Эван обосновался в поселении, расположенном недалеко от моря. За неделю до него туда прибыл Арье Бронштейн. Кисуфим еще охранялся солдатами. Те в географии не сильно разбирались, поэтому, когда на вопрос «где живешь», Арье честно сказал: «В Элон-Море», они, будучи уверены, что это где-то в Гуш-Катифе, спокойно сказали: «Проезжай!» С полицейскими такие фокусы уже не проходили.

Обитал Арье в палатке, куда и пригласил Эвана. Кроме него в палатке проживало еще человек двести – все студенты ешив и молодые поселенцы. Ткань, натянутая в качестве потолка, была черная, но практически прозрачная – шагая по палатке, человек мог отчетливо видеть свою тень, скользящую по пятисантиметровому слою мельчайшего песка, по сути, просто пыли, которой здесь покрыта земля.

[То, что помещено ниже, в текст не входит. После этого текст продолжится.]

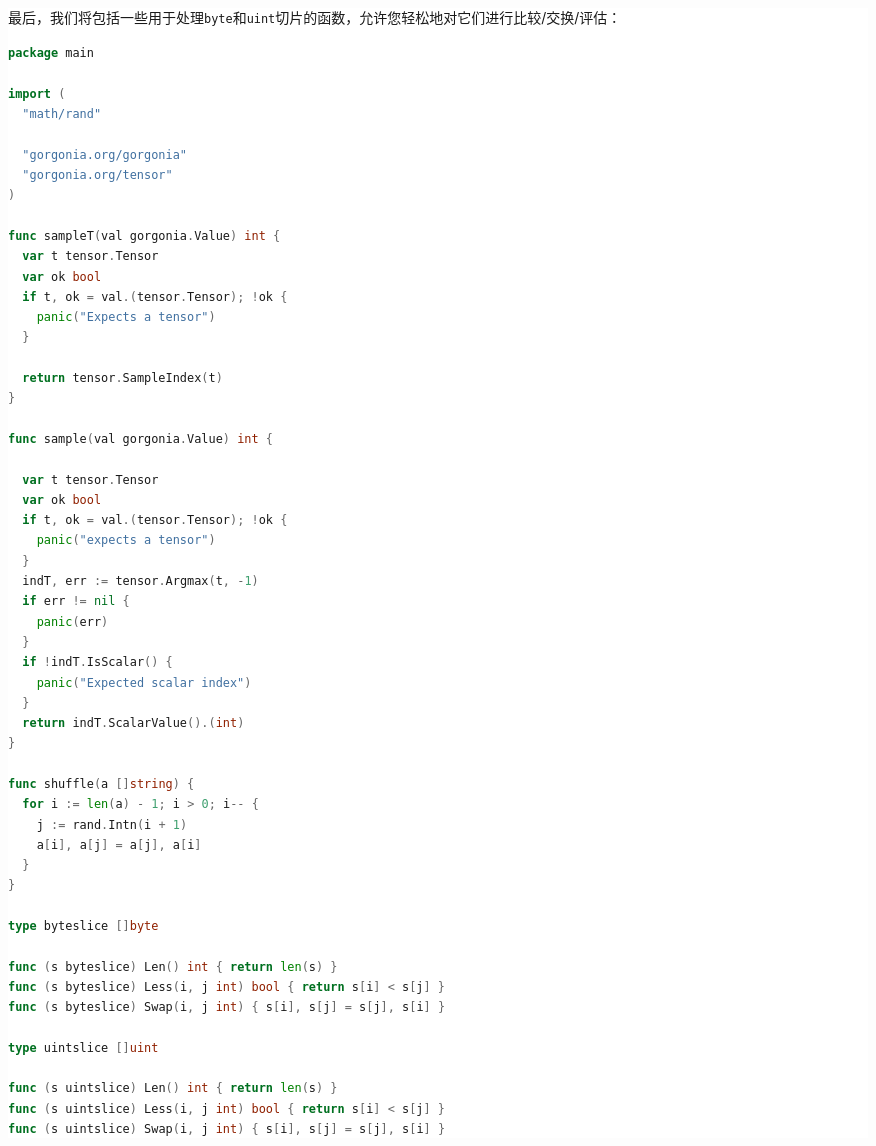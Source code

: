 最后，我们将包括一些用于处理`byte`和`uint`切片的函数，允许您轻松地对它们进行比较/交换/评估：

```go
package main

import (
  "math/rand"

  "gorgonia.org/gorgonia"
  "gorgonia.org/tensor"
)

func sampleT(val gorgonia.Value) int {
  var t tensor.Tensor
  var ok bool
  if t, ok = val.(tensor.Tensor); !ok {
    panic("Expects a tensor")
  }

  return tensor.SampleIndex(t)
}

func sample(val gorgonia.Value) int {

  var t tensor.Tensor
  var ok bool
  if t, ok = val.(tensor.Tensor); !ok {
    panic("expects a tensor")
  }
  indT, err := tensor.Argmax(t, -1)
  if err != nil {
    panic(err)
  }
  if !indT.IsScalar() {
    panic("Expected scalar index")
  }
  return indT.ScalarValue().(int)
}

func shuffle(a []string) {
  for i := len(a) - 1; i > 0; i-- {
    j := rand.Intn(i + 1)
    a[i], a[j] = a[j], a[i]
  }
}

type byteslice []byte

func (s byteslice) Len() int { return len(s) }
func (s byteslice) Less(i, j int) bool { return s[i] < s[j] }
func (s byteslice) Swap(i, j int) { s[i], s[j] = s[j], s[i] }

type uintslice []uint

func (s uintslice) Len() int { return len(s) }
func (s uintslice) Less(i, j int) bool { return s[i] < s[j] }
func (s uintslice) Swap(i, j int) { s[i], s[j] = s[j], s[i] }
```
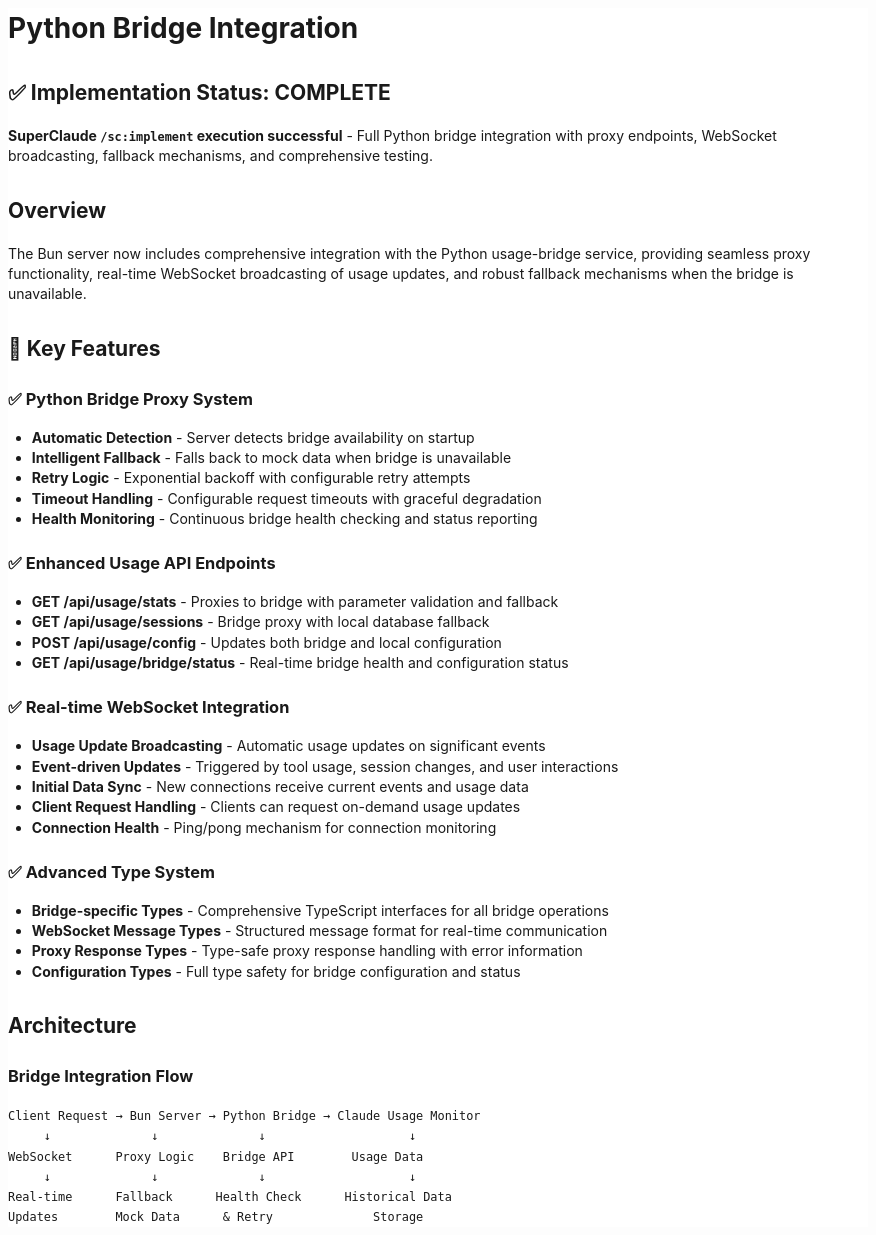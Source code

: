 # Python Bridge Integration

## ✅ Implementation Status: **COMPLETE**

**SuperClaude `/sc:implement` execution successful** - Full Python bridge integration with proxy endpoints, WebSocket broadcasting, fallback mechanisms, and comprehensive testing.

## Overview

The Bun server now includes comprehensive integration with the Python usage-bridge service, providing seamless proxy functionality, real-time WebSocket broadcasting of usage updates, and robust fallback mechanisms when the bridge is unavailable.

## 🚀 **Key Features**

### ✅ **Python Bridge Proxy System**
- **Automatic Detection** - Server detects bridge availability on startup
- **Intelligent Fallback** - Falls back to mock data when bridge is unavailable
- **Retry Logic** - Exponential backoff with configurable retry attempts
- **Timeout Handling** - Configurable request timeouts with graceful degradation
- **Health Monitoring** - Continuous bridge health checking and status reporting

### ✅ **Enhanced Usage API Endpoints**
- **GET /api/usage/stats** - Proxies to bridge with parameter validation and fallback
- **GET /api/usage/sessions** - Bridge proxy with local database fallback
- **POST /api/usage/config** - Updates both bridge and local configuration
- **GET /api/usage/bridge/status** - Real-time bridge health and configuration status

### ✅ **Real-time WebSocket Integration**
- **Usage Update Broadcasting** - Automatic usage updates on significant events
- **Event-driven Updates** - Triggered by tool usage, session changes, and user interactions
- **Initial Data Sync** - New connections receive current events and usage data
- **Client Request Handling** - Clients can request on-demand usage updates
- **Connection Health** - Ping/pong mechanism for connection monitoring

### ✅ **Advanced Type System**
- **Bridge-specific Types** - Comprehensive TypeScript interfaces for all bridge operations
- **WebSocket Message Types** - Structured message format for real-time communication
- **Proxy Response Types** - Type-safe proxy response handling with error information
- **Configuration Types** - Full type safety for bridge configuration and status

## Architecture

### Bridge Integration Flow
```
Client Request → Bun Server → Python Bridge → Claude Usage Monitor
     ↓              ↓              ↓                    ↓
WebSocket      Proxy Logic    Bridge API        Usage Data
     ↓              ↓              ↓                    ↓
Real-time      Fallback      Health Check      Historical Data
Updates        Mock Data      & Retry              Storage
```
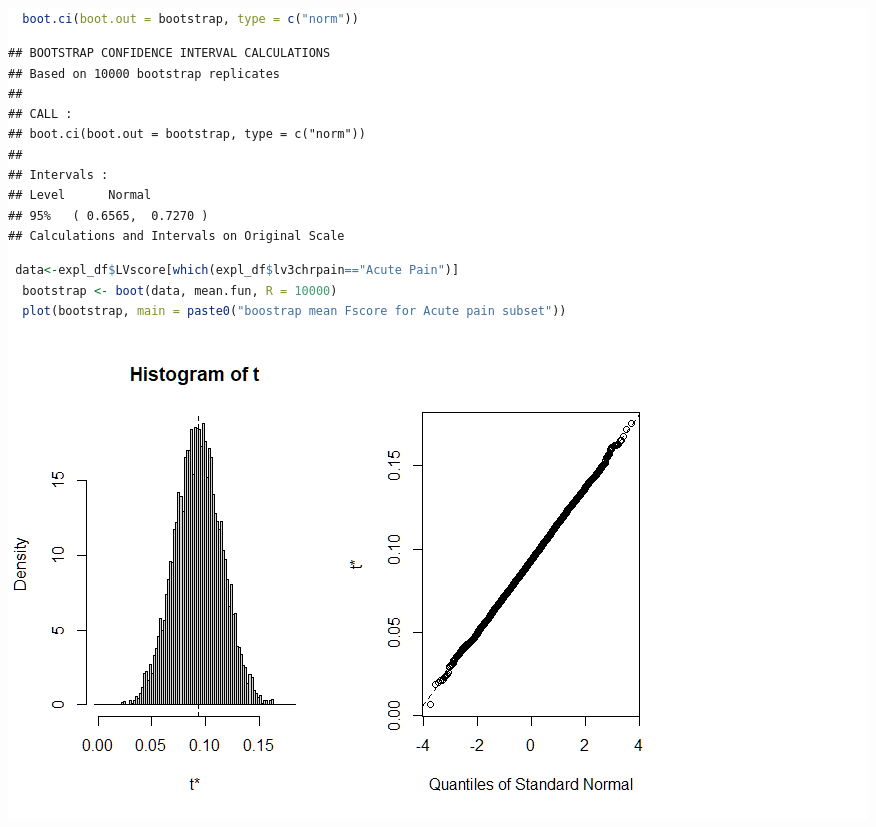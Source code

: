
 ``` r
  boot.ci(boot.out = bootstrap, type = c("norm"))
```

    ## BOOTSTRAP CONFIDENCE INTERVAL CALCULATIONS
    ## Based on 10000 bootstrap replicates
    ## 
    ## CALL : 
    ## boot.ci(boot.out = bootstrap, type = c("norm"))
    ## 
    ## Intervals : 
    ## Level      Normal        
    ## 95%   ( 0.6565,  0.7270 )  
    ## Calculations and Intervals on Original Scale

``` r
 data<-expl_df$LVscore[which(expl_df$lv3chrpain=="Acute Pain")]
  bootstrap <- boot(data, mean.fun, R = 10000)
  plot(bootstrap, main = paste0("boostrap mean Fscore for Acute pain subset"))
```

![](IRT-supplementary-materia_files/figure-gfm/unnamed-chunk-30-2.png)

Ребята подстилали под спальные мешки куски картона, но это помогало не больше, чем кариатиды при землетрясении. Днем жара достигала сорока градусов на улице и тридцати девяти в палатке. В море купаться было невозможно – берег отгораживала колючая проволока: там начиналась военная зона. В домах у местных жителей парни толпиться не хотели, чтобы не превращать хозяевам в ад последние дни под родной крышей. В душевые – кабинки с трубками, из которых текла холодная вода – стояли многочасовые очереди.

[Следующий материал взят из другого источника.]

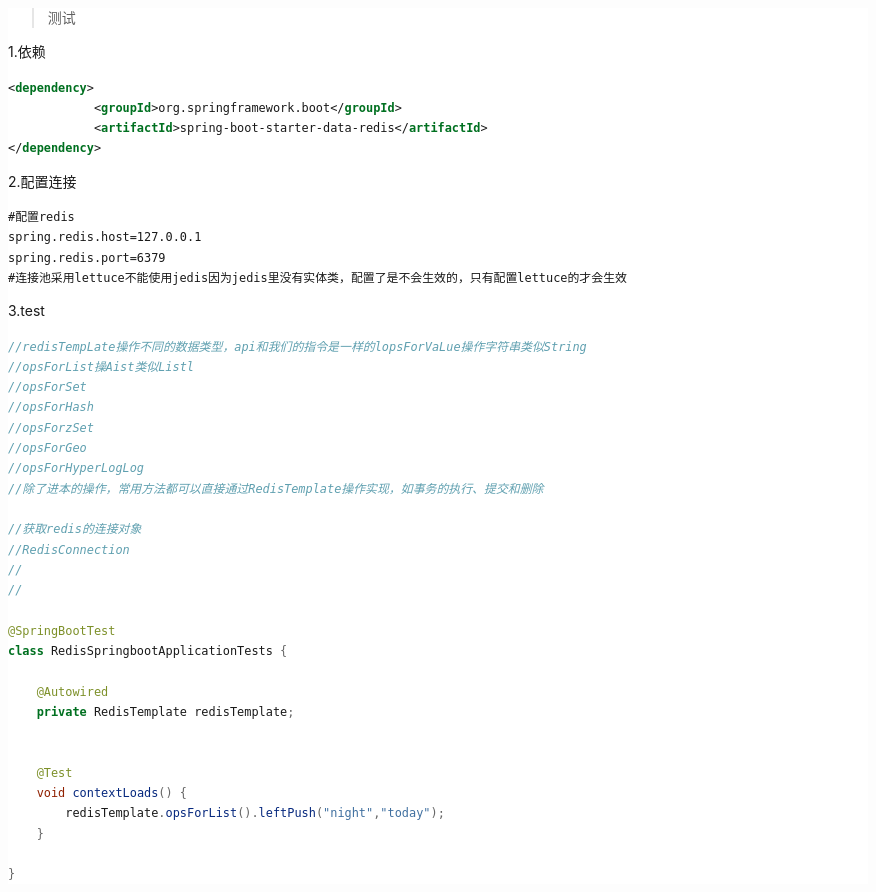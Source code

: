 > 测试

1.依赖

```xml
<dependency>
            <groupId>org.springframework.boot</groupId>
            <artifactId>spring-boot-starter-data-redis</artifactId>
</dependency>
```



2.配置连接

```properties
#配置redis
spring.redis.host=127.0.0.1
spring.redis.port=6379
#连接池采用lettuce不能使用jedis因为jedis里没有实体类，配置了是不会生效的，只有配置lettuce的才会生效
```

3.test

```java
//redisTempLate操作不同的数据类型，api和我们的指令是一样的lopsForVaLue操作字符串类似String
//opsForList操Aist类似Listl 
//opsForSet
//opsForHash 
//opsForzSet 
//opsForGeo
//opsForHyperLogLog
//除了进本的操作，常用方法都可以直接通过RedisTemplate操作实现，如事务的执行、提交和删除

//获取redis的连接对象
//RedisConnection
//
//

@SpringBootTest
class RedisSpringbootApplicationTests {

    @Autowired
    private RedisTemplate redisTemplate;


    @Test
    void contextLoads() {
        redisTemplate.opsForList().leftPush("night","today");
    }

}
```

Но стоило Арье появиться возле душевой, как его заставляли пройти первым. Никакие уверения, что он может постоять как все или пройти пусть не сороковым, но хотя бы двадцатым – не действовали! «Ло{(ивр.) Нет!}, абеле!»

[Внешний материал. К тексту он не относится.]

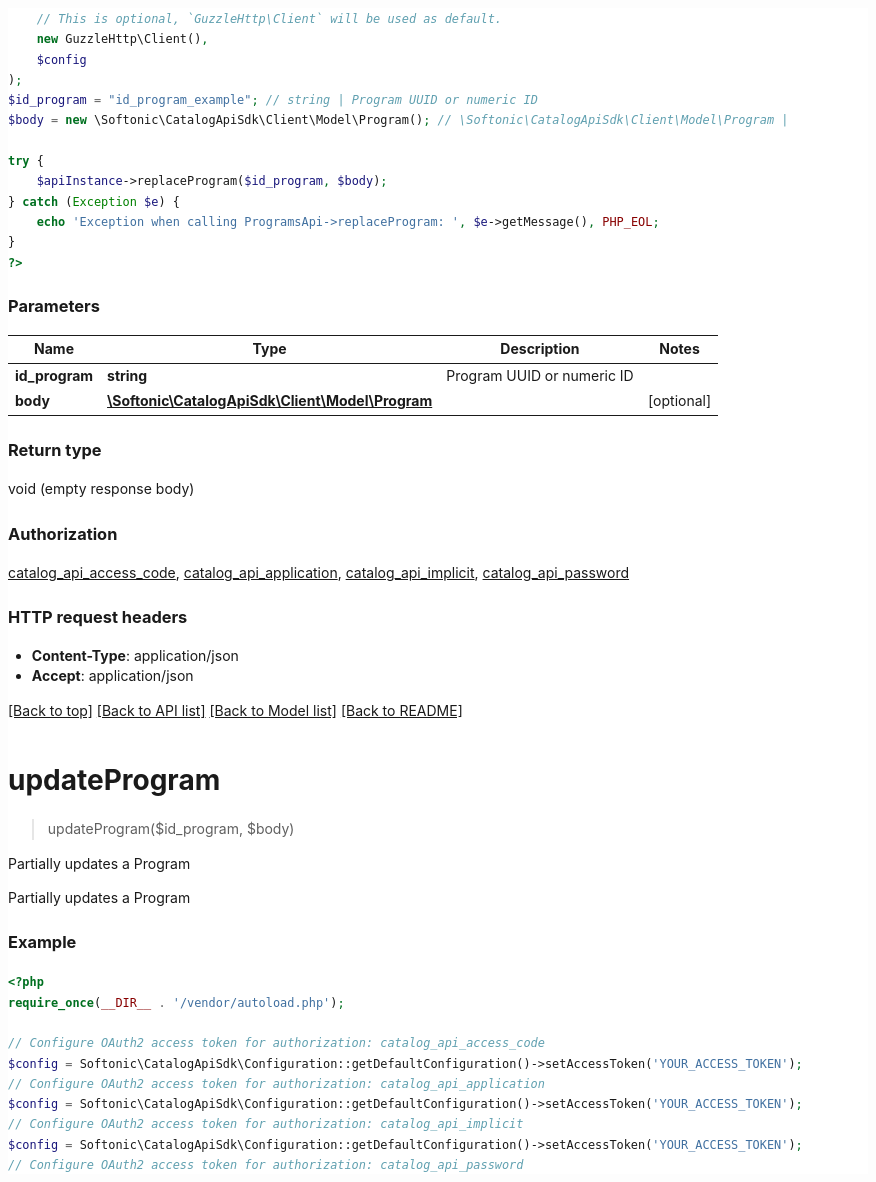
 ```php
    // This is optional, `GuzzleHttp\Client` will be used as default.
    new GuzzleHttp\Client(),
    $config
);
$id_program = "id_program_example"; // string | Program UUID or numeric ID
$body = new \Softonic\CatalogApiSdk\Client\Model\Program(); // \Softonic\CatalogApiSdk\Client\Model\Program | 

try {
    $apiInstance->replaceProgram($id_program, $body);
} catch (Exception $e) {
    echo 'Exception when calling ProgramsApi->replaceProgram: ', $e->getMessage(), PHP_EOL;
}
?>
```

### Parameters

Name | Type | Description  | Notes
------------- | ------------- | ------------- | -------------
 **id_program** | **string**| Program UUID or numeric ID |
 **body** | [**\Softonic\CatalogApiSdk\Client\Model\Program**](../Model/Program.md)|  | [optional]

### Return type

void (empty response body)

### Authorization

[catalog_api_access_code](../../README.md#catalog_api_access_code), [catalog_api_application](../../README.md#catalog_api_application), [catalog_api_implicit](../../README.md#catalog_api_implicit), [catalog_api_password](../../README.md#catalog_api_password)

### HTTP request headers

 - **Content-Type**: application/json
 - **Accept**: application/json

[[Back to top]](#) [[Back to API list]](../../README.md#documentation-for-api-endpoints) [[Back to Model list]](../../README.md#documentation-for-models) [[Back to README]](../../README.md)

# **updateProgram**
> updateProgram($id_program, $body)

Partially updates a Program

Partially updates a Program

### Example
```php
<?php
require_once(__DIR__ . '/vendor/autoload.php');

// Configure OAuth2 access token for authorization: catalog_api_access_code
$config = Softonic\CatalogApiSdk\Configuration::getDefaultConfiguration()->setAccessToken('YOUR_ACCESS_TOKEN');
// Configure OAuth2 access token for authorization: catalog_api_application
$config = Softonic\CatalogApiSdk\Configuration::getDefaultConfiguration()->setAccessToken('YOUR_ACCESS_TOKEN');
// Configure OAuth2 access token for authorization: catalog_api_implicit
$config = Softonic\CatalogApiSdk\Configuration::getDefaultConfiguration()->setAccessToken('YOUR_ACCESS_TOKEN');
// Configure OAuth2 access token for authorization: catalog_api_password
```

Эван, не размыкая век, улыбнулся. Как нежно звучит это произведенное от «ав», «отец», слово – абеле! Как, наверно, приятно было Арье слышать его каждый день от этих кудрявых парней в выгоревших ковбойках, в застиранных штанах, снизу доверху усеянных карманами, в вязаных ермолках, куполом покрывающих всю голову.

«Я здесь неделю, – бормотал потрясенный Арье, – и у меня уже крыша едет от жары и неудобств, а они месяц – и ничего. И главное – ни малейшей ссоры, да что там ссоры, хотя бы раздражения по отношению друг к другу! Ни одного «вас здесь не стояло!»

Последние слова Арье произнес по-русски, затем перевел на иврит, и, наконец, чтобы совсем уж ясно было, – на английский, но Эван все равно ничего не понял.

«И главное, обрати внимание, – захлебывался Арье, – с какой любовью они друг на друга смотрят!»

Эвана и самого поразил один эпизод в ночь перед штурмом поселения, когда все они, опасаясь, что войска вломятся раньше срока и застанут их врасплох, рассредоточились по разным строениям. Они с Арье оказались в большом помещении, где кроме них находилось еще человек двадцать. Эван расстелил спальник, а Арье начал надувать свой матрац. Поскольку «оранжевые» собирались оказывать решительное, хотя и ненасильственное, сопротивление, была велика вероятность, что в результате они окажутся в одном конце страны, а вещи – в другом. Все стали писать типексом{Белая паста для замазывания ошибок, соответств. русск. «штрих», «корректор».} свои координаты на рюкзаках. Поскольку пузырек был один на всех, право откупорить его предоставили, разумеется, Арье. Затем пузырьком воспользовался сидящий рядом с Арье Эван. И когда пятый или шестой ешивник, тряся пейсами, аккуратно выводил на своем рюкзаке белые каракули, Арье неосторожно потянулся и произнес: «Спатеньки хочется!» Тотчас, несмотря на его же протесты, свет был погашен, и далее работа велась при марсианском свечении мобильников.